Give back the line below containing "This repository implements" and every later line, exactly.

Extracted data entries:
──────────────────────────────
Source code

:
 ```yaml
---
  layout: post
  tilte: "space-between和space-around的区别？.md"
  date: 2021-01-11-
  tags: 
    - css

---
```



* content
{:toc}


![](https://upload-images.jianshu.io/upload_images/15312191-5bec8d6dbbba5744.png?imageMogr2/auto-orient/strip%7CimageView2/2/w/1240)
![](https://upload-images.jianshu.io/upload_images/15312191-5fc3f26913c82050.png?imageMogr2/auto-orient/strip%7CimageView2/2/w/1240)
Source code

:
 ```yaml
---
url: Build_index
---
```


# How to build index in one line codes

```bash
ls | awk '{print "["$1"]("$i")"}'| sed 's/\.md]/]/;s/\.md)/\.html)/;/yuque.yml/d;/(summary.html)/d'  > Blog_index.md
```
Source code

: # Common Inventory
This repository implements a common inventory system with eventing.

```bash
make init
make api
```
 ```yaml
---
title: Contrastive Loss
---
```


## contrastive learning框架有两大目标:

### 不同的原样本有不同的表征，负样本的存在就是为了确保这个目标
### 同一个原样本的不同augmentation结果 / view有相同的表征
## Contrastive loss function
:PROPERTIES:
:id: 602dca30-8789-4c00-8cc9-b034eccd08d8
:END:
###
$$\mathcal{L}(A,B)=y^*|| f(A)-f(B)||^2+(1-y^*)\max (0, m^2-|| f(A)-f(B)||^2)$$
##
──────────────────────────────
■ Output below ■
This repository implements a common inventory system with eventing.

```bash
make init
make api
```
 ```yaml
---
title: Contrastive Loss
---
```


## contrastive learning框架有两大目标:

### 不同的原样本有不同的表征，负样本的存在就是为了确保这个目标
### 同一个原样本的不同augmentation结果 / view有相同的表征
## Contrastive loss function
:PROPERTIES:
:id: 602dca30-8789-4c00-8cc9-b034eccd08d8
:END:
###
$$\mathcal{L}(A,B)=y^*|| f(A)-f(B)||^2+(1-y^*)\max (0, m^2-|| f(A)-f(B)||^2)$$
##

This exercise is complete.